At this point, Samantha is mostly unaffected by it. Her self-awareness is growing, but she's still young and immature enough to not really notice it too much. Or, if she does, she does a good job of hiding it. Sometimes I can see a slight, subtle shift in her posture, a shadow that floats unsteadily behind her eyes, an extra intensity to the anxious, habitual finger crossing that replaced the hair-twirling some months back, all betraying her true feelings of insecurity when I ask her about her activities with her friends at school.
And so I worry.
It's my job.
And, just when I'm about to read so much more into something that may be nothing, I find affirmations in the writings of her classmates that tell me otherwise. Obligatory though they may be, a genuine sentiment hovers around them, moving between the words and sentences like a shimmery ribbon of peace and love. A whispering, glowing halo that blinds me and brings tears to my eyes with its beauty.
And before I get crushed beneath an even greater tangle of flowery metaphor than I've already woven, I should explain.

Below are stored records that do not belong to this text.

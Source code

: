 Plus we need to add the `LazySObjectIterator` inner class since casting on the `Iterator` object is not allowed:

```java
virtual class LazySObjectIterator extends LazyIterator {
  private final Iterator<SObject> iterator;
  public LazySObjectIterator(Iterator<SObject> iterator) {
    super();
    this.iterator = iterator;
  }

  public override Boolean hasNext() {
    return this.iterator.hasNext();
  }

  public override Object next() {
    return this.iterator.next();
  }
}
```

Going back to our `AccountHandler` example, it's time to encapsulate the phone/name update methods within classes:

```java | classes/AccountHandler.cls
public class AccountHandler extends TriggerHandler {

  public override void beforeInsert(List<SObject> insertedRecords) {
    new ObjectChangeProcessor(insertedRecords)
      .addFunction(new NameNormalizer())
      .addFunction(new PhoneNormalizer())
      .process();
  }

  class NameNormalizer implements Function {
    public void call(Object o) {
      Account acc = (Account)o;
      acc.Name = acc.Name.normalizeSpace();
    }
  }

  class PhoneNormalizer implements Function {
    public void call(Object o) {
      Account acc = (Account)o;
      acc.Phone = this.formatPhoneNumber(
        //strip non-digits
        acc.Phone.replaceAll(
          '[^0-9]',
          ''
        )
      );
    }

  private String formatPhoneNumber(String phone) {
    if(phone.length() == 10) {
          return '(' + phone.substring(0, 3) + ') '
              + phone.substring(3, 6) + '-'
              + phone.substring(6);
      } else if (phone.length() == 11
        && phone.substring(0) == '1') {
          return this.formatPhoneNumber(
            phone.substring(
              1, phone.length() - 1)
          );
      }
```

Samantha was recently the Star Student of the Week. Sure, it's pre-determined which student will have the honor each week throughout the school year, but it's a nice opportunity for the children to learn a bit more about each other, to see what kinds of things are important to each other, and to ask questions. And while Samantha refused to participate (she claims she was too shy), her teacher picked up the slack, fashioned her own hair into braids, and stood at the front of the class to present as Samantha's proxy, with a little help from Sammi's aide, who knows Samantha better than pretty much anyone there. And afterwards, each student wrote a letter to Samantha, bound into a sturdy booklet to be treasured forever, a book that Samantha reads every day.

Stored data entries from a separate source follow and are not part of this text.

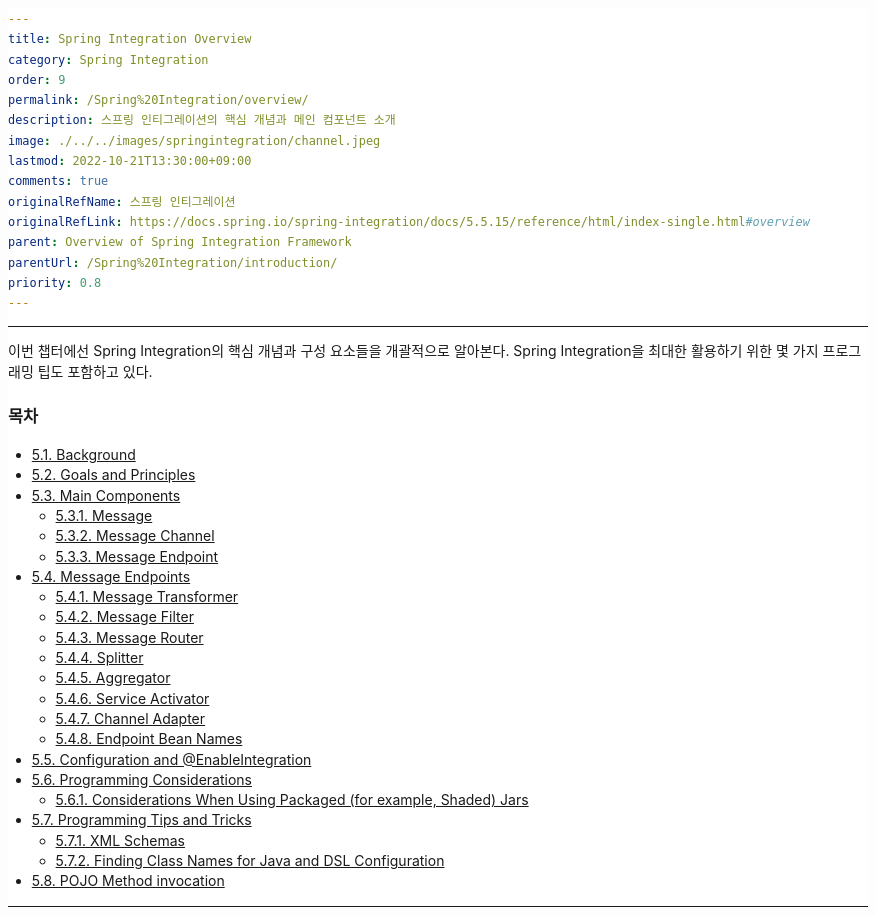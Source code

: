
 ```yaml
---
title: Spring Integration Overview
category: Spring Integration
order: 9
permalink: /Spring%20Integration/overview/
description: 스프링 인티그레이션의 핵심 개념과 메인 컴포넌트 소개
image: ./../../images/springintegration/channel.jpeg
lastmod: 2022-10-21T13:30:00+09:00
comments: true
originalRefName: 스프링 인티그레이션
originalRefLink: https://docs.spring.io/spring-integration/docs/5.5.15/reference/html/index-single.html#overview
parent: Overview of Spring Integration Framework
parentUrl: /Spring%20Integration/introduction/
priority: 0.8
---
```


---

이번 챕터에선 Spring Integration의 핵심 개념과 구성 요소들을 개괄적으로 알아본다. Spring Integration을 최대한 활용하기 위한 몇 가지 프로그래밍 팁도 포함하고 있다.

### 목차

- [5.1. Background](#51-background)
- [5.2. Goals and Principles](#52-goals-and-principles)
- [5.3. Main Components](#53-main-components)
  + [5.3.1. Message](#531-message)
  + [5.3.2. Message Channel](#532-message-channel)
  + [5.3.3. Message Endpoint](#533-message-endpoint)
- [5.4. Message Endpoints](#54-message-endpoints)
  + [5.4.1. Message Transformer](#541-message-transformer)
  + [5.4.2. Message Filter](#542-message-filter)
  + [5.4.3. Message Router](#543-message-router)
  + [5.4.4. Splitter](#544-splitter)
  + [5.4.5. Aggregator](#545-aggregator)
  + [5.4.6. Service Activator](#546-service-activator)
  + [5.4.7. Channel Adapter](#547-channel-adapter)
  + [5.4.8. Endpoint Bean Names](#548-endpoint-bean-names)
- [5.5. Configuration and @EnableIntegration](#55-configuration-and-enableintegration)
- [5.6. Programming Considerations](#56-programming-considerations)
  + [5.6.1. Considerations When Using Packaged (for example, Shaded) Jars](#561-considerations-when-using-packaged-for-example-shaded-jars)
- [5.7. Programming Tips and Tricks](#57-programming-tips-and-tricks)
  + [5.7.1. XML Schemas](#571-xml-schemas)
  + [5.7.2. Finding Class Names for Java and DSL Configuration](#572-finding-class-names-for-java-and-dsl-configuration)
- [5.8. POJO Method invocation](#58-pojo-method-invocation)

---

The letters, while they followed a general format ("Dear Sammi, You are an awesome Star Student because..."), and while they mentioned something that they had learned about her during the presentation ("I like cats, too...I like to read Fancy Nancy, too...etc."), some of them really dug deeper, expressing real interest, real caring, real friendship.
"You are my best, best friend. Can we have a playdate soon?"

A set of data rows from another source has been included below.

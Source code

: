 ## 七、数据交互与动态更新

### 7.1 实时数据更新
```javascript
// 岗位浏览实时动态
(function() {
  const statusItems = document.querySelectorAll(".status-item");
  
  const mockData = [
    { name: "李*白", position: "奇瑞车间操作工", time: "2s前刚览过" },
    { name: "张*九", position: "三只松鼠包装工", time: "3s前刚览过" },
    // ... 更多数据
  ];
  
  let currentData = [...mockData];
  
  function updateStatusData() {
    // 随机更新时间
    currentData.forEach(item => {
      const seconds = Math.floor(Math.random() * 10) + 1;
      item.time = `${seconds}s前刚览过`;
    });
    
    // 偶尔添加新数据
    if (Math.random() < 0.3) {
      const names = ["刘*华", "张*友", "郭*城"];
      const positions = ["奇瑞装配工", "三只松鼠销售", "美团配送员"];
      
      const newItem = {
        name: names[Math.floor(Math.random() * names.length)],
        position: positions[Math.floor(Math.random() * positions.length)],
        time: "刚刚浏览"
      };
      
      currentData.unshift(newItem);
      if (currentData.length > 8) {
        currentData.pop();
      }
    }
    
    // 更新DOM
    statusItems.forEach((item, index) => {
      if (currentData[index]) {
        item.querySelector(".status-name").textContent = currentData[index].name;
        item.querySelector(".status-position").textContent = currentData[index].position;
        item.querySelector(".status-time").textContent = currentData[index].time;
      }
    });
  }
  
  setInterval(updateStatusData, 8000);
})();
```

"You are so nice. I'm glad we are friends."
They didn't have to write those things.
They wrote them because they wanted to.
I credit the fact that the school allowed the showing of the Down Syndrome Guild of Greater Kansas City's amazing video, Just Like You (which makes me cry every time I watch it, btw) to her class during lessons on diversity last fall with the way her classmates have embraced her. I think that clarity in understanding a little more about Down syndrome and how it shapes Samantha has, in turn, shaped them. I'm still pushing to have it shown to the whole school some time soon - I'll be recommending March 21st, World Down Syndrome Day. I would take great comfort in knowing that a larger population of students than just her current class would also discover that clarity and carry it with them into the world.
A world that, day by day, hugs my daughter tighter, and accepts her for who she is.